## WHAT TO DO
Please reproduce, exactly as given, the lines running from the start of the data to the line containing "Además de la", inclusive, and omit the pictures.

## MATERIAL FOR THIS EXERCISE
↓↓↓
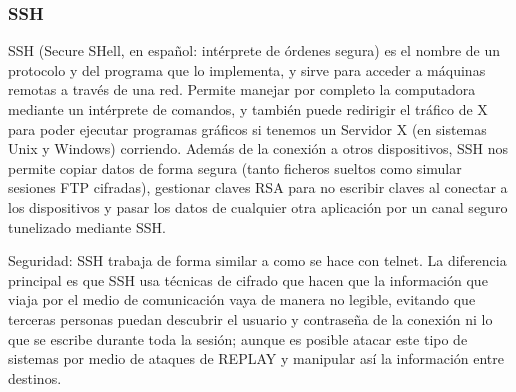 \documentclass[spanish]{article}
\begin{document}
\subsubsection{SSH}
SSH (Secure SHell, en español: intérprete de órdenes segura) es el nombre de un protocolo y del programa que lo implementa, y sirve para acceder a máquinas remotas a través de una red. Permite manejar por completo la computadora mediante un intérprete de comandos, y también puede redirigir el tráfico de X para poder ejecutar programas gráficos si tenemos un Servidor X (en sistemas Unix y Windows) corriendo.
Además de la conexión a otros dispositivos, SSH nos permite copiar datos de forma segura (tanto ficheros sueltos como simular sesiones FTP cifradas), gestionar claves RSA para no escribir claves al conectar a los dispositivos y pasar los datos de cualquier otra aplicación por un canal seguro tunelizado mediante SSH.

Seguridad: SSH trabaja de forma similar a como se hace con telnet. La diferencia principal es que SSH usa técnicas de cifrado que hacen que la información que viaja por el medio de comunicación vaya de manera no legible, evitando que terceras personas puedan descubrir el usuario y contraseña de la conexión ni lo que se escribe durante toda la sesión; aunque es posible atacar este tipo de sistemas por medio de ataques de REPLAY y manipular así la información entre destinos.
\end{document}
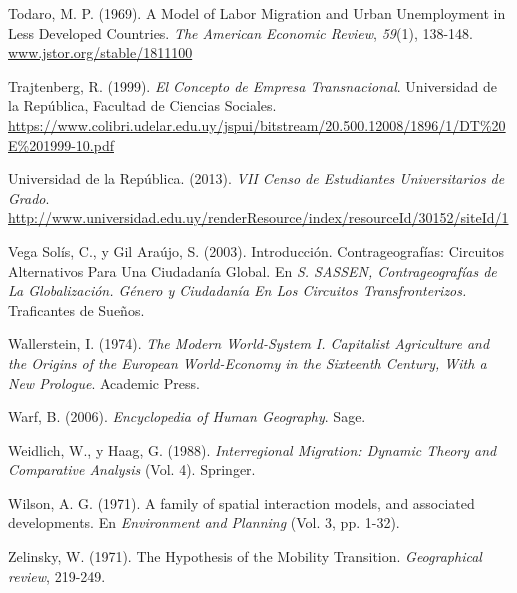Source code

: \documentclass[12pt,spanish,]{article}
\begin{document}
\leavevmode\hypertarget{ref-todaro1969}{}%
Todaro, M. P. (1969). A Model of Labor Migration and Urban Unemployment
in Less Developed Countries. \emph{The American Economic Review},
\emph{59}(1), 138-148. \url{www.jstor.org/stable/1811100}

\leavevmode\hypertarget{ref-trajtenberg1999}{}%
Trajtenberg, R. (1999). \emph{El Concepto de Empresa Transnacional}.
Universidad de la República, Facultad de Ciencias Sociales.
\url{https://www.colibri.udelar.edu.uy/jspui/bitstream/20.500.12008/1896/1/DT\%20E\%201999-10.pdf}

\leavevmode\hypertarget{ref-universidaddelarepublica2013}{}%
Universidad de la República. (2013). \emph{VII Censo de Estudiantes
Universitarios de Grado}.
\url{http://www.universidad.edu.uy/renderResource/index/resourceId/30152/siteId/1}

\leavevmode\hypertarget{ref-vegasolis2003}{}%
Vega Solís, C., y Gil Araújo, S. (2003). Introducción. Contrageografías:
Circuitos Alternativos Para Una Ciudadanía Global. En \emph{S. SASSEN,
Contrageografías de La Globalización. Género y Ciudadanía En Los
Circuitos Transfronterizos.} Traficantes de Sueños.

\leavevmode\hypertarget{ref-wallerstein1974}{}%
Wallerstein, I. (1974). \emph{The Modern World-System I. Capitalist
Agriculture and the Origins of the European World-Economy in the
Sixteenth Century, With a New Prologue}. Academic Press.

\leavevmode\hypertarget{ref-warf2006}{}%
Warf, B. (2006). \emph{Encyclopedia of Human Geography}. Sage.

\leavevmode\hypertarget{ref-weidlich1988}{}%
Weidlich, W., y Haag, G. (1988). \emph{Interregional Migration: Dynamic
Theory and Comparative Analysis} (Vol. 4). Springer.

\leavevmode\hypertarget{ref-wilson1971}{}%
Wilson, A. G. (1971). A family of spatial interaction models, and
associated developments. En \emph{Environment and Planning} (Vol. 3, pp.
1-32).

\leavevmode\hypertarget{ref-zelinsky1971}{}%
Zelinsky, W. (1971). The Hypothesis of the Mobility Transition.
\emph{Geographical review}, 219-249.
\end{document}

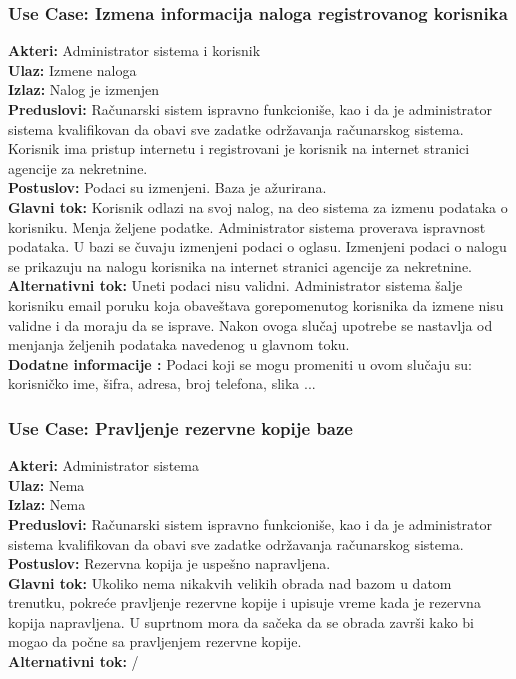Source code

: \documentclass{article}
\begin{document}
\subsubsection{\bfseries Use Case: Izmena informacija naloga registrovanog korisnika}
{\bfseries Akteri:} Administrator sistema i korisnik\\
{\bfseries Ulaz:} Izmene naloga\\
{\bfseries Izlaz:} Nalog je izmenjen\\
{\bfseries Preduslovi:} Ra\v {c}unarski sistem ispravno funkcioni\v {s}e, kao i da je administrator sistema kvalifikovan da obavi sve zadatke odr\v {z}avanja ra\v {c}unarskog sistema. Korisnik ima pristup internetu i registrovani je korisnik na internet stranici agencije za nekretnine.\\
{\bfseries Postuslov:} Podaci su izmenjeni. Baza je a\v {z}urirana.\\
{\bfseries Glavni tok:} Korisnik odlazi na svoj nalog, na deo sistema za izmenu podataka o korisniku. Menja \v {z}eljene podatke. Administrator sistema proverava ispravnost podataka. U bazi se \v {c}uvaju izmenjeni podaci o oglasu. Izmenjeni podaci o nalogu se prikazuju na nalogu korisnika na internet stranici agencije za nekretnine.\\
{\bfseries Alternativni tok:} Uneti podaci nisu validni. Administrator sistema \v {s}alje korisniku email poruku koja obave\v {s}tava gorepomenutog korisnika da izmene nisu validne i da moraju da se isprave. Nakon ovoga slu\v {c}aj upotrebe se nastavlja od menjanja \v {z}eljenih podataka navedenog u glavnom toku.\\
{\bfseries Dodatne informacije :} Podaci koji se mogu promeniti u ovom slu\v {c}aju su: korisni\v {c}ko ime, \v {s}ifra, adresa, broj telefona, slika ...\\
\subsubsection{\bfseries Use Case: Pravljenje rezervne kopije baze}
{\bfseries Akteri:} Administrator sistema\\
{\bfseries Ulaz:} Nema\\
{\bfseries Izlaz:} Nema\\
{\bfseries Preduslovi:} Ra\v {c}unarski sistem ispravno funkcioni\v {s}e, kao i da je administrator sistema kvalifikovan da obavi sve zadatke odr\v {z}avanja ra\v {c}unarskog sistema.\\
{\bfseries Postuslov:} Rezervna kopija je uspe\v {s}no napravljena.\\
{\bfseries Glavni tok:} Ukoliko nema nikakvih velikih obrada nad bazom u datom trenutku, pokre\' ce pravljenje rezervne kopije i upisuje vreme kada je rezervna kopija napravljena. U suprtnom mora da sa\v {c}eka da se obrada zavr\v {s}i kako bi mogao da po\v {c}ne sa pravljenjem rezervne kopije.\\
{\bfseries Alternativni tok:} /\\
\end{document}
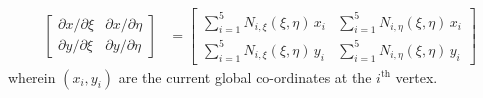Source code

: \begin{subequations}
\begin{align}
	\begin{bmatrix}
	\partial x / \partial\xi & \partial x / \partial\eta \\
	\partial y / \partial\xi & \partial y / \partial\eta
	\end{bmatrix} & = 
	\begin{bmatrix}
	\sum\nolimits_{i=1}^5 N_{i,\xi} (\xi,\eta) \, x_i & \sum\nolimits_{i=1}^5 N_{i,\eta} (\xi,\eta) \, x_i \\
	\sum\nolimits_{i=1}^5 N_{i,\xi} (\xi,\eta) \, y_i & \sum\nolimits_{i=1}^5 N_{i,\eta} (\xi,\eta) \, y_i
	\end{bmatrix}
	\label{currentGradients}
	\end{align}
\end{subequations}
wherein $(x_i, y_i)$ are the current global co-ordinates at the $i^{\mathrm{th}}$ vertex.


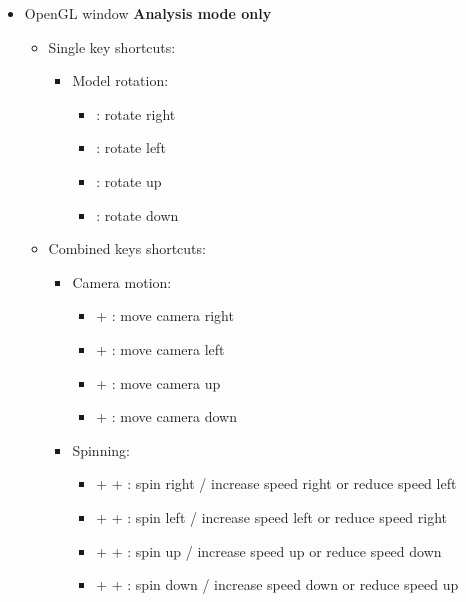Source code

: {\begin{itemize}
\begin{itemize}
\begin{itemize}
\begin{itemize}
\item[] \Ctrl +  : enter / exit fullscreen mode 
\end{itemize}
\item Camero motion: 
\begin{itemize}
\item[] \Shift + \UArrow : zoom out
\item[] \Shift + \DArrow : zoom in
\end{itemize}
\end{itemize}
\end{itemize}
\item OpenGL window {\bf{Analysis mode only}}
\begin{itemize}
\item Single key shortcuts: 
\begin{itemize}
\item Model rotation: 
\begin{itemize}
\item[] \RArrow : rotate right
\item[] \LArrow : rotate left
\item[] \UArrow : rotate up
\item[] \DArrow : rotate down 
\end{itemize}
\end{itemize}
\item Combined keys shortcuts: 
\begin{itemize}
\item Camera motion: 
\begin{itemize}
\item[] \Ctrl + \RArrow : move camera right
\item[] \Ctrl + \LArrow : move camera left
\item[] \Ctrl + \UArrow : move camera up
\item[] \Ctrl + \DArrow : move camera down 
\end{itemize}
\item Spinning: 
\begin{itemize}
\item[] \Ctrl + \Shift + \RArrow : spin right / increase speed right or reduce speed left
\item[] \Ctrl + \Shift + \RArrow : spin left / increase speed left or reduce speed right
\item[] \Ctrl + \Shift + \UArrow : spin up / increase speed up or reduce speed down
\item[] \Ctrl + \Shift + \DArrow : spin down / increase speed down or reduce speed up 

\end{itemize}
\end{itemize}
\end{itemize}
\end{itemize}}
↑↑↑
## EXERCISE OUTPUT
 \documentclass[spanish]{article}
\begin{document}
\subsubsection{SSH}
SSH (Secure SHell, en español: intérprete de órdenes segura) es el nombre de un protocolo y del programa que lo implementa, y sirve para acceder a máquinas remotas a través de una red. Permite manejar por completo la computadora mediante un intérprete de comandos, y también puede redirigir el tráfico de X para poder ejecutar programas gráficos si tenemos un Servidor X (en sistemas Unix y Windows) corriendo.
Además de la conexión a otros dispositivos, SSH nos permite copiar datos de forma segura (tanto ficheros sueltos como simular sesiones FTP cifradas), gestionar claves RSA para no escribir claves al conectar a los dispositivos y pasar los datos de cualquier otra aplicación por un canal seguro tunelizado mediante SSH.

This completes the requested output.